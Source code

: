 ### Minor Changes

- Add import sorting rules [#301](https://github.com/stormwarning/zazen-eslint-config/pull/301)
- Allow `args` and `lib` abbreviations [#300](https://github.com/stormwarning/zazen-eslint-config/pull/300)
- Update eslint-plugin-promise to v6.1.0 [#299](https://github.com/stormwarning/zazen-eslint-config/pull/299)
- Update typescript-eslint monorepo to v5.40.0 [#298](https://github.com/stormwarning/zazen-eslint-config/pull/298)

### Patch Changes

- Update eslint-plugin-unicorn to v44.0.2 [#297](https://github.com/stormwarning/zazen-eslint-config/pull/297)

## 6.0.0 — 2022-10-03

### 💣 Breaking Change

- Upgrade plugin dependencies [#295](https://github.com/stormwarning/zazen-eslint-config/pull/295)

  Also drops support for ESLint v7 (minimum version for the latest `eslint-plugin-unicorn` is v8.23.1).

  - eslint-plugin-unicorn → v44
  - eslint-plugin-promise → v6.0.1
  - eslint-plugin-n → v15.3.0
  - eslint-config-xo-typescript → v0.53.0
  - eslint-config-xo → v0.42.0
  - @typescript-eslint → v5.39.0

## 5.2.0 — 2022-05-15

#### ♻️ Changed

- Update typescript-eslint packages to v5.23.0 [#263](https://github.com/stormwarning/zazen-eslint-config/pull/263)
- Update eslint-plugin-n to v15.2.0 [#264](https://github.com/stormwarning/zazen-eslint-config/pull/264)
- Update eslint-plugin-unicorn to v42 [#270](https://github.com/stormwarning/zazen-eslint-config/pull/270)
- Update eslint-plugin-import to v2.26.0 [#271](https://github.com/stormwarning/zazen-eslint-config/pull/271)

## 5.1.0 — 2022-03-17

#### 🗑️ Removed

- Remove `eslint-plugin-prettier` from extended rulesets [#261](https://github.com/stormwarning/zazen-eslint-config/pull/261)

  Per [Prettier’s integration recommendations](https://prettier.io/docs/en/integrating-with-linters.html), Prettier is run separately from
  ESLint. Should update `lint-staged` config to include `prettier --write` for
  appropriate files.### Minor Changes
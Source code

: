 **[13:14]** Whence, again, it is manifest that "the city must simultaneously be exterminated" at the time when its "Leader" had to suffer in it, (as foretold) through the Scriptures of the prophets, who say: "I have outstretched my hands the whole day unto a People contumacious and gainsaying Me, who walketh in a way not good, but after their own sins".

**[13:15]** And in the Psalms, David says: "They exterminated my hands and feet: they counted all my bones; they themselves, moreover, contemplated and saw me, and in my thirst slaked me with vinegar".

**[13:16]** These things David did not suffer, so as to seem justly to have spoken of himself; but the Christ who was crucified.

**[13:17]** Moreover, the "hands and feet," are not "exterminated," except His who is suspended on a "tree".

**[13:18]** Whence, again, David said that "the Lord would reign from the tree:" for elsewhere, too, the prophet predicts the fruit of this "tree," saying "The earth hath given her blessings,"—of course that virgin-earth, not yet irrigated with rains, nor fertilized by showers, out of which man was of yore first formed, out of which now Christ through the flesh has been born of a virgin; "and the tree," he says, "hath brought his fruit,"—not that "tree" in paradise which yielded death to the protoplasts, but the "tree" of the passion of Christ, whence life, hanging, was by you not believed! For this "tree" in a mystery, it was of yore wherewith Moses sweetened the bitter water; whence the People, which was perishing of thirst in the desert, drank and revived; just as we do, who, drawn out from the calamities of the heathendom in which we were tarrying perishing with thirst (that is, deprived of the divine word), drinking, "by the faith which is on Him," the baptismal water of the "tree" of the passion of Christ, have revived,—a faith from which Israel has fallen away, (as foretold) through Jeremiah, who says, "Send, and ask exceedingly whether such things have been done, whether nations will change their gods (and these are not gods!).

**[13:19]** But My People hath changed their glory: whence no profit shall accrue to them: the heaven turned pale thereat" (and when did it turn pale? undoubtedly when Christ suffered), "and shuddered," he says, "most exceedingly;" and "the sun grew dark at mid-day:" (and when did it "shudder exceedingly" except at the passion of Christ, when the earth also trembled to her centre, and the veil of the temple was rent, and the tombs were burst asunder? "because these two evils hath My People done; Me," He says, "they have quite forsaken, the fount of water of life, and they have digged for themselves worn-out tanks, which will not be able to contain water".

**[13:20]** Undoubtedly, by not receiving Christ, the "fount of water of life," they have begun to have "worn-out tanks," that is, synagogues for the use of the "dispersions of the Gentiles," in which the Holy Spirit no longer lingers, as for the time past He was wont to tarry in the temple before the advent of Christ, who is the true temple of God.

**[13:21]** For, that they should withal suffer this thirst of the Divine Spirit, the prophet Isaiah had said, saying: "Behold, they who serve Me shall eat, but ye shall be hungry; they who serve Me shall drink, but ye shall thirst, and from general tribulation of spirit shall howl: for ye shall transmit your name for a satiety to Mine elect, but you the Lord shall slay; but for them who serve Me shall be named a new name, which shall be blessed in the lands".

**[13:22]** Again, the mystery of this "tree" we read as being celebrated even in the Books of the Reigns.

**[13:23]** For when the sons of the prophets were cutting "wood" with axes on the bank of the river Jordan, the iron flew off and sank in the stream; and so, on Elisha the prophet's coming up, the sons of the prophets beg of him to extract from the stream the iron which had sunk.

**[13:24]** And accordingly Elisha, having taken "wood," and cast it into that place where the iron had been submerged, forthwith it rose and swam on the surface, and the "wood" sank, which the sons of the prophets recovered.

::::::::::

- [ASSIGNED TASK] In the answer, each line of the data must appear exactly as written.

- [TASK RESULT]
Source code

: ### Minor Changes

- Add import sorting rules [#301](https://github.com/stormwarning/zazen-eslint-config/pull/301)
- Allow `args` and `lib` abbreviations [#300](https://github.com/stormwarning/zazen-eslint-config/pull/300)
- Update eslint-plugin-promise to v6.1.0 [#299](https://github.com/stormwarning/zazen-eslint-config/pull/299)
- Update typescript-eslint monorepo to v5.40.0 [#298](https://github.com/stormwarning/zazen-eslint-config/pull/298)

### Patch Changes

- Update eslint-plugin-unicorn to v44.0.2 [#297](https://github.com/stormwarning/zazen-eslint-config/pull/297)

## 6.0.0 — 2022-10-03

### 💣 Breaking Change

- Upgrade plugin dependencies [#295](https://github.com/stormwarning/zazen-eslint-config/pull/295)

  Also drops support for ESLint v7 (minimum version for the latest `eslint-plugin-unicorn` is v8.23.1).

  - eslint-plugin-unicorn → v44
  - eslint-plugin-promise → v6.0.1
  - eslint-plugin-n → v15.3.0
  - eslint-config-xo-typescript → v0.53.0
  - eslint-config-xo → v0.42.0
  - @typescript-eslint → v5.39.0

## 5.2.0 — 2022-05-15

#### ♻️ Changed

- Update typescript-eslint packages to v5.23.0 [#263](https://github.com/stormwarning/zazen-eslint-config/pull/263)
- Update eslint-plugin-n to v15.2.0 [#264](https://github.com/stormwarning/zazen-eslint-config/pull/264)
- Update eslint-plugin-unicorn to v42 [#270](https://github.com/stormwarning/zazen-eslint-config/pull/270)
- Update eslint-plugin-import to v2.26.0 [#271](https://github.com/stormwarning/zazen-eslint-config/pull/271)

## 5.1.0 — 2022-03-17

#### 🗑️ Removed

- Remove `eslint-plugin-prettier` from extended rulesets [#261](https://github.com/stormwarning/zazen-eslint-config/pull/261)

  Per [Prettier’s integration recommendations](https://prettier.io/docs/en/integrating-with-linters.html), Prettier is run separately from
  ESLint. Should update `lint-staged` config to include `prettier --write` for
  appropriate files.### Minor Changes
Source code

: **[13:14]** Whence, again, it is manifest that "the city must simultaneously be exterminated" at the time when its "Leader" had to suffer in it, (as foretold) through the Scriptures of the prophets, who say: "I have outstretched my hands the whole day unto a People contumacious and gainsaying Me, who walketh in a way not good, but after their own sins".

**[13:15]** And in the Psalms, David says: "They exterminated my hands and feet: they counted all my bones; they themselves, moreover, contemplated and saw me, and in my thirst slaked me with vinegar".

**[13:16]** These things David did not suffer, so as to seem justly to have spoken of himself; but the Christ who was crucified.

**[13:17]** Moreover, the "hands and feet," are not "exterminated," except His who is suspended on a "tree".

**[13:18]** Whence, again, David said that "the Lord would reign from the tree:" for elsewhere, too, the prophet predicts the fruit of this "tree," saying "The earth hath given her blessings,"—of course that virgin-earth, not yet irrigated with rains, nor fertilized by showers, out of which man was of yore first formed, out of which now Christ through the flesh has been born of a virgin; "and the tree," he says, "hath brought his fruit,"—not that "tree" in paradise which yielded death to the protoplasts, but the "tree" of the passion of Christ, whence life, hanging, was by you not believed! For this "tree" in a mystery, it was of yore wherewith Moses sweetened the bitter water; whence the People, which was perishing of thirst in the desert, drank and revived; just as we do, who, drawn out from the calamities of the heathendom in which we were tarrying perishing with thirst (that is, deprived of the divine word), drinking, "by the faith which is on Him," the baptismal water of the "tree" of the passion of Christ, have revived,—a faith from which Israel has fallen away, (as foretold) through Jeremiah, who says, "Send, and ask exceedingly whether such things have been done, whether nations will change their gods (and these are not gods!).

**[13:19]** But My People hath changed their glory: whence no profit shall accrue to them: the heaven turned pale thereat" (and when did it turn pale? undoubtedly when Christ suffered), "and shuddered," he says, "most exceedingly;" and "the sun grew dark at mid-day:" (and when did it "shudder exceedingly" except at the passion of Christ, when the earth also trembled to her centre, and the veil of the temple was rent, and the tombs were burst asunder? "because these two evils hath My People done; Me," He says, "they have quite forsaken, the fount of water of life, and they have digged for themselves worn-out tanks, which will not be able to contain water".

**[13:20]** Undoubtedly, by not receiving Christ, the "fount of water of life," they have begun to have "worn-out tanks," that is, synagogues for the use of the "dispersions of the Gentiles," in which the Holy Spirit no longer lingers, as for the time past He was wont to tarry in the temple before the advent of Christ, who is the true temple of God.

**[13:21]** For, that they should withal suffer this thirst of the Divine Spirit, the prophet Isaiah had said, saying: "Behold, they who serve Me shall eat, but ye shall be hungry; they who serve Me shall drink, but ye shall thirst, and from general tribulation of spirit shall howl: for ye shall transmit your name for a satiety to Mine elect, but you the Lord shall slay; but for them who serve Me shall be named a new name, which shall be blessed in the lands".

**[13:22]** Again, the mystery of this "tree" we read as being celebrated even in the Books of the Reigns.

**[13:23]** For when the sons of the prophets were cutting "wood" with axes on the bank of the river Jordan, the iron flew off and sank in the stream; and so, on Elisha the prophet's coming up, the sons of the prophets beg of him to extract from the stream the iron which had sunk.

**[13:24]** And accordingly Elisha, having taken "wood," and cast it into that place where the iron had been submerged, forthwith it rose and swam on the surface, and the "wood" sank, which the sons of the prophets recovered.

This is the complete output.